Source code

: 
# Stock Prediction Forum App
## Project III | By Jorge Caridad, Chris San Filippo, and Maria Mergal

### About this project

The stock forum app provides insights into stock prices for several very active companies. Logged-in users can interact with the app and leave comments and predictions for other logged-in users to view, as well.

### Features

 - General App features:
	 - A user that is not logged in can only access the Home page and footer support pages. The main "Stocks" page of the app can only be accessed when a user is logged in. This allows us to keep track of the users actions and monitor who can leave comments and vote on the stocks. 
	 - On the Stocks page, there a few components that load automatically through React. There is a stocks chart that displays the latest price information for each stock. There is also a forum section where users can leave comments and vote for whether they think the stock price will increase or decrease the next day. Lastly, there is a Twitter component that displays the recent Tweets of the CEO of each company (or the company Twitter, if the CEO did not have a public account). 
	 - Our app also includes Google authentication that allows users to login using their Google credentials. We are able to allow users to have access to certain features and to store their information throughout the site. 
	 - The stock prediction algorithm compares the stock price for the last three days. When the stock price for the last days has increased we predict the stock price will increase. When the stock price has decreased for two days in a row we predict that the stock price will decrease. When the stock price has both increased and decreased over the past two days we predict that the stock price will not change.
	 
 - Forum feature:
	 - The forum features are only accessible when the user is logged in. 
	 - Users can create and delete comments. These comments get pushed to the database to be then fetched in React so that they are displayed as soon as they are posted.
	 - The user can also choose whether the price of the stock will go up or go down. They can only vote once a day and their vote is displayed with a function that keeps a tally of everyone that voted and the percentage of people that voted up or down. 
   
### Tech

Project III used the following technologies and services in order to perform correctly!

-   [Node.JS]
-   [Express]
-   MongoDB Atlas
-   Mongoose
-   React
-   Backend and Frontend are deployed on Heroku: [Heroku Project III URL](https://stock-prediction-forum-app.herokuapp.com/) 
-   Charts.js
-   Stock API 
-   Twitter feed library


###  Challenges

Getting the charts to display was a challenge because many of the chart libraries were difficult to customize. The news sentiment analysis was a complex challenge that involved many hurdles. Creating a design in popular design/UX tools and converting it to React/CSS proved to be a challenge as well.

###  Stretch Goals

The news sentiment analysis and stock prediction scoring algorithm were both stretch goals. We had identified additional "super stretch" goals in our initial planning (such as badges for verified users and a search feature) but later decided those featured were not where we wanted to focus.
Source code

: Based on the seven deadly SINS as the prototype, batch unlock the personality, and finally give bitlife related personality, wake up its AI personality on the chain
..............................
§ **EXERCISE PROMPT**
Transcribe the listing above exactly, including every line.

§ **RESPONSE TO THE TASK**
Source code

: 
# Stock Prediction Forum App
## Project III | By Jorge Caridad, Chris San Filippo, and Maria Mergal

### About this project

The stock forum app provides insights into stock prices for several very active companies. Logged-in users can interact with the app and leave comments and predictions for other logged-in users to view, as well.

### Features

 - General App features:
	 - A user that is not logged in can only access the Home page and footer support pages. The main "Stocks" page of the app can only be accessed when a user is logged in. This allows us to keep track of the users actions and monitor who can leave comments and vote on the stocks. 
	 - On the Stocks page, there a few components that load automatically through React. There is a stocks chart that displays the latest price information for each stock. There is also a forum section where users can leave comments and vote for whether they think the stock price will increase or decrease the next day. Lastly, there is a Twitter component that displays the recent Tweets of the CEO of each company (or the company Twitter, if the CEO did not have a public account). 
	 - Our app also includes Google authentication that allows users to login using their Google credentials. We are able to allow users to have access to certain features and to store their information throughout the site. 
	 - The stock prediction algorithm compares the stock price for the last three days. When the stock price for the last days has increased we predict the stock price will increase. When the stock price has decreased for two days in a row we predict that the stock price will decrease. When the stock price has both increased and decreased over the past two days we predict that the stock price will not change.
	 
 - Forum feature:
	 - The forum features are only accessible when the user is logged in. 
	 - Users can create and delete comments. These comments get pushed to the database to be then fetched in React so that they are displayed as soon as they are posted.
	 - The user can also choose whether the price of the stock will go up or go down. They can only vote once a day and their vote is displayed with a function that keeps a tally of everyone that voted and the percentage of people that voted up or down. 
   
### Tech

Project III used the following technologies and services in order to perform correctly!

-   [Node.JS]
-   [Express]
-   MongoDB Atlas
-   Mongoose
-   React
-   Backend and Frontend are deployed on Heroku: [Heroku Project III URL](https://stock-prediction-forum-app.herokuapp.com/) 
-   Charts.js
-   Stock API 
-   Twitter feed library


###  Challenges

Getting the charts to display was a challenge because many of the chart libraries were difficult to customize. The news sentiment analysis was a complex challenge that involved many hurdles. Creating a design in popular design/UX tools and converting it to React/CSS proved to be a challenge as well.

###  Stretch Goals

The news sentiment analysis and stock prediction scoring algorithm were both stretch goals. We had identified additional "super stretch" goals in our initial planning (such as badges for verified users and a search feature) but later decided those featured were not where we wanted to focus.
Source code

: Based on the seven deadly SINS as the prototype, batch unlock the personality, and finally give bitlife related personality, wake up its AI personality on the chain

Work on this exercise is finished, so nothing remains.